In der Erzdiözese Lyon im Osten Frankreichs soll sich der Priester Bernard Preynat von 1986 bis 1991 an jungen Pfadfindern vergangen haben. Kardinal Barbarin wusste laut Anklage spätestens seit 2000 von den Vorgängen, deckte den Priester aber. Dem Erzbischof drohen in dem Prozess bis zu drei Jahre Haft und eine Geldstrafe in Höhe von 45.000 Euro.

"Ich habe niemals versucht, diese schrecklichen Taten zu verheimlichen und noch weniger, sie zu decken", sagte Barbarin vor Gericht. 2016 hatte er bei einem Treffen von Bischöfen in Lourdes gesagt, die Mehrheit der Vorwürfe des sexuellen Missbrauchs seien "Gott sei Dank" verjährt. "Ich habe es in der Vergangenheit nicht immer verstanden, die besten und passendsten Wörter zu nutzen", erklärte er nun vor Gericht.

"Wir wollen die Wahrheit über das Schweigekartell wissen", sagte der Mitgründer des Opferverbands La Parole Libérée (etwa: die befreite Rede), Alexandre Hezez, zum Auftakt des Verfahrens. Der Verband wirft dem Erzbischof vor, dem Priester erst 2015 den Kontakt zu Kindern und Jugendlichen untersagt zu haben, als die Vorwürfe öffentlich bekannt wurden.
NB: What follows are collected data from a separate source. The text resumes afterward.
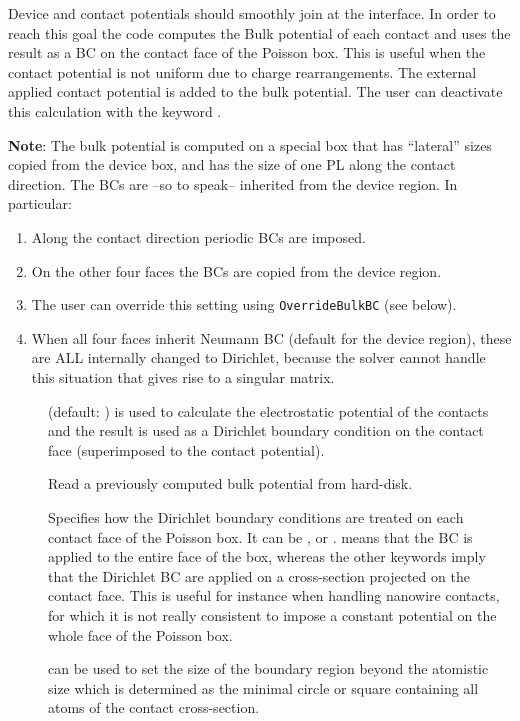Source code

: Device and contact potentials should smoothly join at the interface. In order to
reach this goal the code computes the Bulk potential of each contact and uses
the result as a BC on the contact face of the Poisson box. This is useful when
the contact potential is not uniform due to charge rearrangements. The external
applied contact potential is added to the bulk potential.  The user can
deactivate this calculation with the keyword .

{\bf Note}: The bulk potential is computed on a special box that has ``lateral''
sizes copied from the device box, and has the size of one PL along the contact
direction. The BCs are --so to speak-- inherited from the device region. In
particular:
\begin{enumerate}
\item Along the contact direction periodic BCs are imposed.
\item On the other four faces the BCs are copied from the device region.
\item The user can override this setting using \verb|OverrideBulkBC| (see
  below).
\item When all four faces inherit Neumann BC (default for the device region),
  these are ALL internally changed to Dirichlet, because the solver cannot
  handle this situation that gives rise to a singular matrix.
\end{enumerate}

\begin{description}
\item[] (default: ) is used to calculate the
  electrostatic potential of the contacts and the result is used as a Dirichlet
  boundary condition on the contact face (superimposed to the contact
  potential).
\item[] Read a previously computed bulk potential from
  hard-disk.
\item[] Specifies how the Dirichlet boundary conditions are
  treated on each contact face of the Poisson box. It can be ,
   or .  means that the BC is applied to the
  entire face of the box, whereas the other keywords imply that the Dirichlet
  BC are applied on a cross-section projected on the contact face. This is
  useful for instance when handling nanowire contacts, for which it is not
  really consistent to impose a constant potential on the whole face of the
  Poisson box.
\item[] can be used to set the size of
  the boundary region beyond the atomistic size which is determined as the
  minimal circle or square containing all atoms of the contact cross-section.
\end{description}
"Absolut nichts vom Leid der Opfer der sexuellen Übergriffe verstanden"

Neben dem Kardinal stehen auch zwei frühere Mitglieder der Erzdiözese Lyon vor Gericht: Maurice Gardès, derzeit Erzbischof im südwestfranzösischen Auch, und Thierry Brac de la Perrière, Bischof von Nevers im Zentrum des Landes. Vorgeladen sind zudem zwei Kleriker aus Lyon und die ehemalige Verantwortliche einer Gruppe für Missbrauchsopfer. Dem Priester Preynat steht ein separater Prozess bevor.

"Dieses Verfahren ist ein Schauprozess", kritisierte einer der Verteidiger vor Gericht. Im Saal seien mehr Journalisten als andere Vertreter der Öffentlichkeit. Eine Klägeranwältin betonte dagegen, die Kirchenverantwortlichen hätten "absolut nichts vom Leid der Opfer der sexuellen Übergriffe verstanden".

Papst Franziskus ist Forderungen nach einer Abberufung von Erzbischof Barbarin bisher nicht nachgekommen. Der Kardinal trägt den Titel Primus von Gallien und galt selbst lange als möglicher Papstanwärter.

Franziskus äußerte sich am Montag nicht zu der Prozesseröffnung in Lyon. Der Papst betonte aber, er werde sich weiter für eine Aufklärung von Missbrauchsfällen einsetzen. Diese seien eine "Plage" und richteten "irreparable und lebenslange Schäden" bei den Opfern an.

In Europa, den USA und Australien haben Missbrauchsskandale die Glaubwürdigkeit der katholischen Kirche schwer beschädigt und diese in eine der größten Krisen ihrer Geschichte gestürzt. Im Februar richtet der Papst im Vatikan eine Konferenz zum Thema Kindesmissbrauch aus, an der Bischöfe aus aller Welt teilnehmen sollen.